Here are the Fastest-Declining Jobs in the US

Photographic processing, movie projectors and certain types of construction workers top the list.

Photographic processing, movie projectors, and extraction and construction workers shed the most jobs in the decade spanning 2012 to 2021, according to a Commercial Cafe analysis of Bureau of Labor Statistics data.

Jobs for photographic process workers and processing machine operators dropped nearly 88%: in 2012, BLS data showed that nearly 46,000 jobs were filled in the occupation, but, by 2021, that number hit around 5,700.

“While it’s easy (and somewhat reasonable) to point the finger at automation, the drop in job numbers for this profession could be the result of a combination of multiple converging trends,” writes Commercial Cafe’s Ioana Ginsac. “For example, contributing causes might include: an increase in consumer preference for the digital imaging medium, rather than physical prints; fine-tuned, camera-equipped mobile devices that are now more readily accessible; and increased accessibility of complex image processing possibilities for non-professionals.”

The profession declined fastest in 10 states: Virginia (-96%); Arizona, Ohio, and South Carolina (-95%); Texas (-94%); Maryland (-93%); New Jersey (-92%); Washington and New York (-90%); and New Hampshire (-82%).

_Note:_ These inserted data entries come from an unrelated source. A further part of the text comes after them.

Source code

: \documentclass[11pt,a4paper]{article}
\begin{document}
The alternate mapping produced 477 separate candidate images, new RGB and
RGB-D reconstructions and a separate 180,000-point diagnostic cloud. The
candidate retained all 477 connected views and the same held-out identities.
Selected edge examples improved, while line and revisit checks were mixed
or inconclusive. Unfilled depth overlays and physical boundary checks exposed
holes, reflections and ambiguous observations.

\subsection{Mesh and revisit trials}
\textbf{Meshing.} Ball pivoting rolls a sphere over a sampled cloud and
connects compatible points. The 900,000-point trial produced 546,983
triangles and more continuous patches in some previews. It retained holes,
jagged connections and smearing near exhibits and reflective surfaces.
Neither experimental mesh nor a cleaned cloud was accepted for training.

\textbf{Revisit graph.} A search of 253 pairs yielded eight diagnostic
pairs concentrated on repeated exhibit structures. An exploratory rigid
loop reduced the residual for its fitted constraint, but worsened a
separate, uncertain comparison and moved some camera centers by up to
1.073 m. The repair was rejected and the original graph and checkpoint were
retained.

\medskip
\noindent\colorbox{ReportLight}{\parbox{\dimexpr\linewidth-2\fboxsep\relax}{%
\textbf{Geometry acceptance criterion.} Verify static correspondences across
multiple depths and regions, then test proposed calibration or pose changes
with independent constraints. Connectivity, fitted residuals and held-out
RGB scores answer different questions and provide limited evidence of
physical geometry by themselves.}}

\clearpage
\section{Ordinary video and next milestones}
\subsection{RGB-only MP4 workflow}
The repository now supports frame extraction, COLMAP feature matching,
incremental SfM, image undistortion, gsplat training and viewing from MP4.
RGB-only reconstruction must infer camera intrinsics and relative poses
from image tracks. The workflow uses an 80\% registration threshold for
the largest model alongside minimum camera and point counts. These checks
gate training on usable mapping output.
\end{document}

The number of motion picture projectionists also decreased by a little more than 8,000 in 2012 to about 1,600 last year, a nearly 80% drop.  The reason, according to Ginsac? “The motion picture technology advanced and the movie-going experience became increasingly experiential, the movie theatre business — itself now largely made up of standardized chain multiplex theatres — grew apart from the highly experienced projection specialists who used to man the country’s multitude of movie screens,” she says.

Extraction work helpers also dropped 77%, from 25,840 workers in 2012 to just below 6,000 in 2021, while mining roof bolters dropped nearly 73% and metal and plastic drilling and boring machine workers shrank 67%. And in Indiana, while engine and machine assembly jobs quadrupled, the number of boilermakers here dropped 90%.

Thirteen states saw sharp declines in business or service jobs, with telemarketers dropping by 95% in states like Kansas and South Dakota. Credit authorizers, checkers, and clerks were the most rapidly shrinking jobs of the decade in Connecticut, with a 96% drop. And in Illinois, desktop publisher jobs fell 92%, while in Minnesota the number of word processor and typist workers in Minnesota also fell 92%.

In addition, “the Delaware economy shed 92% of machinery maintenance worker jobs in the last decade,” Ginsac says. “Similarly, the number of tailors, dressmakers, and custom sewers in Alabama dropped 92%, dwindling from nearly 500 in 2012 to just 40 last year. Further west, earth drillers (except oil and gas) were the sharpest-declining jobs in Oklahoma, where numbers fell 94% in 10 years, as well as in Wyoming, where jobs in this profession dropped by 88%. Meanwhile, in Nebraska, the number of workers on record as paper goods machine setters, operators, and tenders fell 86% from 2012 through 2021.”